So Insensitive
THEY come in the wee hours of the morning, without ample warning, as we’re in our homes fast asleep after a long week at work. We’re not talking about thieves in the night, but they might as well be, considering how much they take away from our hard-earned incomes.Since the Downstream Oil Industry Deregulation Act took effect more than a decade ago—and especially lately with the record crude prices worldwide—retailers have been raising prices at the pump when we are at our most vulnerable.
Their announcements—if we could call them that—hardly reach the public to be of any practical use. If at all, they would be aired during the late night TV news or barely 30 minutes before midnight, by which time most of us are already in bed and too beat up from a week’s work and the Friday traffic to have the energy to get up and drive to the nearest station to gas up.
For all the discomfort they’re causing commuters during transport strikes, we must hand it to public utility vehicle operators and drivers because they have the decency to announce their plans way ahead of time. At least people could plan their lives accordingly.
We can say the same about labor unions, which are required by law to file the necessary papers with the government before they embark on work stoppages. Not that we’re great fans of these two groups, but the antiquated restraints imposed on these factor markets betray the free-market ideologists’ bias for the powerful when it comes to sectors such as the downstream oil industry.
The underhandedness exhibited by oil companies is so insensitive coming at this time when very expensive oil products are causing inflation to shoot up again, raising fears that incomes may be slow in catching up to the erosion in people’s purchasing power.
What difference would it make for companies if they announce their price increases early in the evening, giving motorists enough time to pass by a station along the way home to gas up? Apparently it means a whole lot for their margins, as they would rather surprise most of us the following morning.
What we find so intriguing is that whereas multinational oil refiners had reported record profits last year, their local units and affiliates said their earnings barely rose from the previous year. And we hear this at a time when oil products are at their most expensive in history—and still rising, judging from the unabated increases in the futures markets.
The sad part is that the downstream deregulation law took away whatever legal remedies past edicts provided consumers. The 1998 law even emasculated the government, which has been reduced to a bean counter, tallying price changes after the fact. The operative word, according to the law, is “price monitoring.”
True, the law banned a handful of anti-competitive offenses to prevent price collusion, but oil companies have found a way around these practices. The law also gave the Department of Energy certain powers it could exercise in such circumstances, but left it to the local courts to deliberate on the matter. As it is, the courts are already clogged up with other pressing cases, so ordinary consumers are left to their own devices. Once again, the free-market ideologists have betrayed the lot of their unsuspecting middle-class supporters.

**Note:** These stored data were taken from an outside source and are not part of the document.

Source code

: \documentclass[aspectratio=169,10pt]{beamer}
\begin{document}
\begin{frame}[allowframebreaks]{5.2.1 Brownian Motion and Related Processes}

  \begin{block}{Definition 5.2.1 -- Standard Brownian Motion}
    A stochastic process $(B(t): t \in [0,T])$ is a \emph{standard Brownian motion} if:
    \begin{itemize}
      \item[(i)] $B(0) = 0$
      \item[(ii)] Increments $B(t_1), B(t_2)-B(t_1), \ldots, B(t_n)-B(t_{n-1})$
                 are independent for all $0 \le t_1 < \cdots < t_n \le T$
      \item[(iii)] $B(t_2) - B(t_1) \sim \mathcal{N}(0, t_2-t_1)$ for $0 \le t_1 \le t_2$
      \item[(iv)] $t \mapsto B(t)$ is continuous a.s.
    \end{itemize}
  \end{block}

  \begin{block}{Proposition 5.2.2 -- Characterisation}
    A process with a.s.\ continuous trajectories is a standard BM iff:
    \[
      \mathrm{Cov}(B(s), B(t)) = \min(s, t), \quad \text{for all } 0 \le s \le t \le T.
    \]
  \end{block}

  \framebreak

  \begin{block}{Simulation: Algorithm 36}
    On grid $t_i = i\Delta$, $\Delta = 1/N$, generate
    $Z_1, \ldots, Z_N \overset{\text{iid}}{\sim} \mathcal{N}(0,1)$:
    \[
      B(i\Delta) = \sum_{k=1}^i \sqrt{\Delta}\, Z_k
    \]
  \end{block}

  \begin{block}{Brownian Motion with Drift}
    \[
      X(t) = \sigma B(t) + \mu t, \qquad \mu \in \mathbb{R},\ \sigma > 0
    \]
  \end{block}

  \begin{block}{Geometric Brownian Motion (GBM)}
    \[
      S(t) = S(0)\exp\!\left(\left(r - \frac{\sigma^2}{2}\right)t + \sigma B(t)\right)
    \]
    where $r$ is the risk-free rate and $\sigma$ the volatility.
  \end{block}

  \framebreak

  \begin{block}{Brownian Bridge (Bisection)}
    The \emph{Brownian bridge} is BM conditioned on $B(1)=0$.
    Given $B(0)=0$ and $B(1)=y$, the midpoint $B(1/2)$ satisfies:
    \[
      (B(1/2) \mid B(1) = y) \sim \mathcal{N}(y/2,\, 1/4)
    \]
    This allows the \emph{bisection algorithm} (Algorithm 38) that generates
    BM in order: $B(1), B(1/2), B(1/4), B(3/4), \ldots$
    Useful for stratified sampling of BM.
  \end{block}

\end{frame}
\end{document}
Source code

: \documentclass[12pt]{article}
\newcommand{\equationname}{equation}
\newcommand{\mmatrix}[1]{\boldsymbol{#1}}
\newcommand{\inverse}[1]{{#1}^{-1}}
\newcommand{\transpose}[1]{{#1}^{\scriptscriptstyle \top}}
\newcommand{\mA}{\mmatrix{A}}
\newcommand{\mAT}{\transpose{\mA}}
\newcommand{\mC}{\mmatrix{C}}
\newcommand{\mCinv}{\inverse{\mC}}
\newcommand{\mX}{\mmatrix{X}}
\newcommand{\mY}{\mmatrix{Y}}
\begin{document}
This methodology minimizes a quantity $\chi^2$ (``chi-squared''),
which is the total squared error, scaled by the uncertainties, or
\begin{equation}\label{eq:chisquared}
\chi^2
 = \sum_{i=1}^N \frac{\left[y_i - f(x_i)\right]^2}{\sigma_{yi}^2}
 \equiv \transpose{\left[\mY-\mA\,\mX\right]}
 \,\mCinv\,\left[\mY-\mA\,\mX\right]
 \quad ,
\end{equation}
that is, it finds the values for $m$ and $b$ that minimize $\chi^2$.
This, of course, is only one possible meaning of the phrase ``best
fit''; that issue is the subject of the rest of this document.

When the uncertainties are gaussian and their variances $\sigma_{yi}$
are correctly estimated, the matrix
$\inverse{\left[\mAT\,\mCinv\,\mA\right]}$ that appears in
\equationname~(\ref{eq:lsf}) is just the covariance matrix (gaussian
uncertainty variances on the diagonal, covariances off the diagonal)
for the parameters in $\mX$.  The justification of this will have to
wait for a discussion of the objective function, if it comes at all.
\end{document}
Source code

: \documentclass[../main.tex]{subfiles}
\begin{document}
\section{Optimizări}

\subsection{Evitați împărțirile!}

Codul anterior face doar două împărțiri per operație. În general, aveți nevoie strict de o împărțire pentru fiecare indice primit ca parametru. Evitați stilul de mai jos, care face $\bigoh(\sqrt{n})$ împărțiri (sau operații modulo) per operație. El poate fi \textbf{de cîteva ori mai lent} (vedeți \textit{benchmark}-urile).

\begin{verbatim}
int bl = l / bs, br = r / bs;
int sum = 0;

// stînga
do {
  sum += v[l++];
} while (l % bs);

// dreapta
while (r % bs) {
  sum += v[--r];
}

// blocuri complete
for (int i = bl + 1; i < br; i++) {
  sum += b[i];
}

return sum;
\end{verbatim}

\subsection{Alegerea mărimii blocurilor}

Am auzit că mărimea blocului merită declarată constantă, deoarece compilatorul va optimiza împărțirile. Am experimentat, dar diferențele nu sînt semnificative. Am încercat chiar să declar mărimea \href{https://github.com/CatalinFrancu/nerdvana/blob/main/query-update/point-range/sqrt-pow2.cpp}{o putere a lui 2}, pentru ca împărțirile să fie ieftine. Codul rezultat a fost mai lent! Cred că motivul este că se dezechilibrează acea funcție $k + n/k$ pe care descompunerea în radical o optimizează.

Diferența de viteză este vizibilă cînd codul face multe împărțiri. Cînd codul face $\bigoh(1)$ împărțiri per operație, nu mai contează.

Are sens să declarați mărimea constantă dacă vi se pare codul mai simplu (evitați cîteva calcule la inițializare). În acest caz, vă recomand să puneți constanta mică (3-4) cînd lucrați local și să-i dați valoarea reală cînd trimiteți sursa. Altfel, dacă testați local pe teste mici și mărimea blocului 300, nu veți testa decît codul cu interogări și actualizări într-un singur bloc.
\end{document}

Despite the limitations set by law, we’re still waiting for the incumbent energy secretary to make good on his bluster when he took office. Last year, he had warned oil companies to comply with a directive to inform the department of price adjustments. Moreover, he announced a government plan to audit oil companies, tapping the services of a third-party service provider.
We’re well into a new year, and we’ve yet to hear anything come out of those initiatives. So, Mr. Secretary, we’re still waiting.